## TASK INSTRUCTIONS
There are pictures in the records below; leave them out and set down exactly the lines from the one holding "Apr (-2.15\%) \\" through the one holding "x $\rightarrow$ y".

•••••

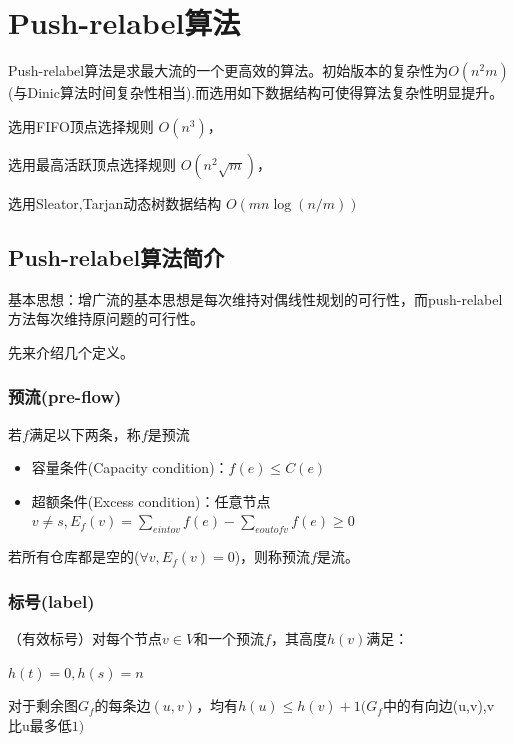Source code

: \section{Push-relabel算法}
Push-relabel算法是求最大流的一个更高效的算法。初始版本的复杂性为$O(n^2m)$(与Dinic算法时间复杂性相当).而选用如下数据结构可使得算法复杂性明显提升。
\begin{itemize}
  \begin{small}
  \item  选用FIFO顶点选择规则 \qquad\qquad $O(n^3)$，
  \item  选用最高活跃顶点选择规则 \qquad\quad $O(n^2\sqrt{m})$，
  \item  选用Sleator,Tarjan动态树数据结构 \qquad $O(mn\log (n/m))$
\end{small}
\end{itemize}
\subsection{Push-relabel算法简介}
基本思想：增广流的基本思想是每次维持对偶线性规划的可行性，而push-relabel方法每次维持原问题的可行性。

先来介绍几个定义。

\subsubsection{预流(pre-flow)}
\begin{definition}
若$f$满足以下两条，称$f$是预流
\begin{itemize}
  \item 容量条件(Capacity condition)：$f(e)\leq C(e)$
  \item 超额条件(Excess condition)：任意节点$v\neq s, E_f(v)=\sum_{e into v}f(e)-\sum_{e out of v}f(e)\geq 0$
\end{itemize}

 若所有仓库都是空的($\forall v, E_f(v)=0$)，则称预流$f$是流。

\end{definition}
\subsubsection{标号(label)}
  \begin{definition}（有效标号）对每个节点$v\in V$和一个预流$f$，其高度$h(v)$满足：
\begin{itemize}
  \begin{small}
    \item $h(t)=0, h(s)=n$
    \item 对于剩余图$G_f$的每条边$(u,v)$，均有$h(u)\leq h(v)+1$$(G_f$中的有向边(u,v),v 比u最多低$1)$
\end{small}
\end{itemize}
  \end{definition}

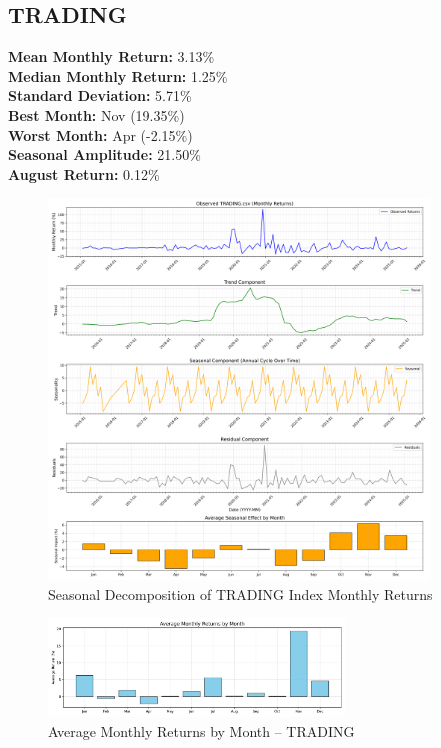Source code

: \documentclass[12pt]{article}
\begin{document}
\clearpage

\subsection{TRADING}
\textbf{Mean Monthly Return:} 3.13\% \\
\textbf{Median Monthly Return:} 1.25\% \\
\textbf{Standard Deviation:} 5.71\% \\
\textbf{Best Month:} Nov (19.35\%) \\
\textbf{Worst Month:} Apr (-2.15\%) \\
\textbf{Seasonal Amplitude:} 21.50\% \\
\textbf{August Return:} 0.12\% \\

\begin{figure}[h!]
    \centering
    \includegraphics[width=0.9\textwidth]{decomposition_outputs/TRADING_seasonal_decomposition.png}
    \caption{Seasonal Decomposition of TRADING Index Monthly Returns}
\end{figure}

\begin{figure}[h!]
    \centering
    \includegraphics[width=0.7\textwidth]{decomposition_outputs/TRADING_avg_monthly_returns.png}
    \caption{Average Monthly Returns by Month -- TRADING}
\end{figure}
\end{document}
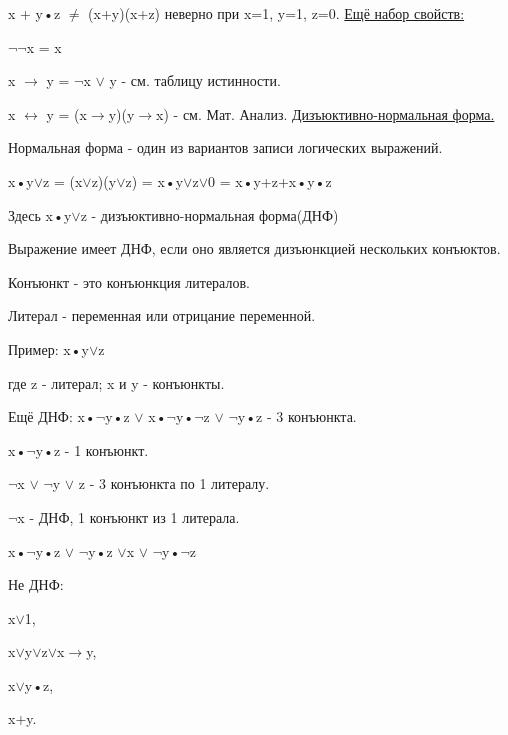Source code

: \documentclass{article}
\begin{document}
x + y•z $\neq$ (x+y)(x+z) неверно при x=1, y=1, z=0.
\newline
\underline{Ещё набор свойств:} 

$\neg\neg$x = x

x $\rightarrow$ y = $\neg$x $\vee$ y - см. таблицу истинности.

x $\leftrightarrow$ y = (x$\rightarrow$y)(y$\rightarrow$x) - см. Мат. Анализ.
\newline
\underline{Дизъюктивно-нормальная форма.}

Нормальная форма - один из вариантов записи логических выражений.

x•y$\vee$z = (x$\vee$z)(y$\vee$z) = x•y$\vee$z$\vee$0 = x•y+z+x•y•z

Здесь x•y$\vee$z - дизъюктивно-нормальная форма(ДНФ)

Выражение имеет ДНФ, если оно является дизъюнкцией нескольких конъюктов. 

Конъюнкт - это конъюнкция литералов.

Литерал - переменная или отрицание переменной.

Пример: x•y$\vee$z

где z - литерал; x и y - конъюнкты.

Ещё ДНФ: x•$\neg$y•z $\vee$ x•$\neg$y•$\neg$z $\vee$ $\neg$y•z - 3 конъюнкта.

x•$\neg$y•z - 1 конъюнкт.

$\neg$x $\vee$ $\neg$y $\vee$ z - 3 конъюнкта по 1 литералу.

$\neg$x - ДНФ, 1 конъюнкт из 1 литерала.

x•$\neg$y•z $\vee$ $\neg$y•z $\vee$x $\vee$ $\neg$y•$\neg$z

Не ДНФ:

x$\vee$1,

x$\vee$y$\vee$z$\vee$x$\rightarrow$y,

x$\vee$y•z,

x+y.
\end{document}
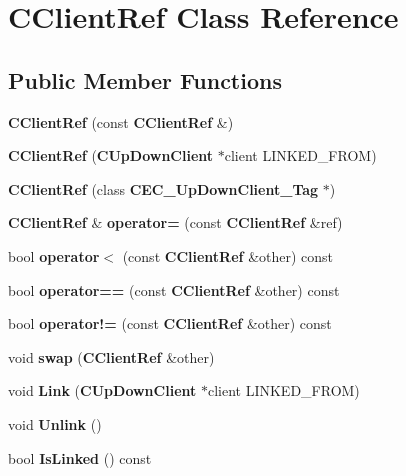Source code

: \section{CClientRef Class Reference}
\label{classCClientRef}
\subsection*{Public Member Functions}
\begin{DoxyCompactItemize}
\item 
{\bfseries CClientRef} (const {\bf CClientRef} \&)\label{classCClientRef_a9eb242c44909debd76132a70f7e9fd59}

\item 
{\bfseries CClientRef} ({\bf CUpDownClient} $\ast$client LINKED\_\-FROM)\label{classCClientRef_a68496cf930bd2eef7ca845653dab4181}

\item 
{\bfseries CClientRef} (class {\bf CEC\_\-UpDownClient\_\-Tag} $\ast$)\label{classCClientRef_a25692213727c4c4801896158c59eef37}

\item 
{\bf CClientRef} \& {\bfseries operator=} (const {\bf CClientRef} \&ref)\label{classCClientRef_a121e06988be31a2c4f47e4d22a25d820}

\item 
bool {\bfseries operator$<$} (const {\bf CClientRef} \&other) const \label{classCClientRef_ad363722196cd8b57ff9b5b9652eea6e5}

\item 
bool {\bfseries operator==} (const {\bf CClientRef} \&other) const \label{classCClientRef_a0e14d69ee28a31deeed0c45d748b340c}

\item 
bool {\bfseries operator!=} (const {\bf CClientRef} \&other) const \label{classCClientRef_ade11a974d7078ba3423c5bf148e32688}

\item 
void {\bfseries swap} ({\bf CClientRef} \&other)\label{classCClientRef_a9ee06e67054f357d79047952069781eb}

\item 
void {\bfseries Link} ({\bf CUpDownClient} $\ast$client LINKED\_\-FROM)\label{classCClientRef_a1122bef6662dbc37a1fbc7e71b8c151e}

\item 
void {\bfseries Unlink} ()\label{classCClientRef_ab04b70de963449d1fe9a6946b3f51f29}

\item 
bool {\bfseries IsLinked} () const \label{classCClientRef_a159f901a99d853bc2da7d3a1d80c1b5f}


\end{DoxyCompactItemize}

•••••

## RESPONSE AREA
\textbf{Worst Month:} Apr (-2.15\%) \\
\textbf{Seasonal Amplitude:} 21.50\% \\
\textbf{August Return:} 0.12\% \\

\begin{figure}[h!]
    \centering
    \includegraphics[width=0.9\textwidth]{decomposition_outputs/TRADING_seasonal_decomposition.png}
    \caption{Seasonal Decomposition of TRADING Index Monthly Returns}
\end{figure}

\begin{figure}[h!]
    \centering
    \includegraphics[width=0.7\textwidth]{decomposition_outputs/TRADING_avg_monthly_returns.png}
    \caption{Average Monthly Returns by Month -- TRADING}
\end{figure}
\end{document}
Source code

: \documentclass{article}
\begin{document}
x + y•z $\neq$ (x+y)(x+z) неверно при x=1, y=1, z=0.
\newline
\underline{Ещё набор свойств:} 

$\neg\neg$x = x

x $\rightarrow$ y = $\neg$x $\vee$ y - см. таблицу истинности.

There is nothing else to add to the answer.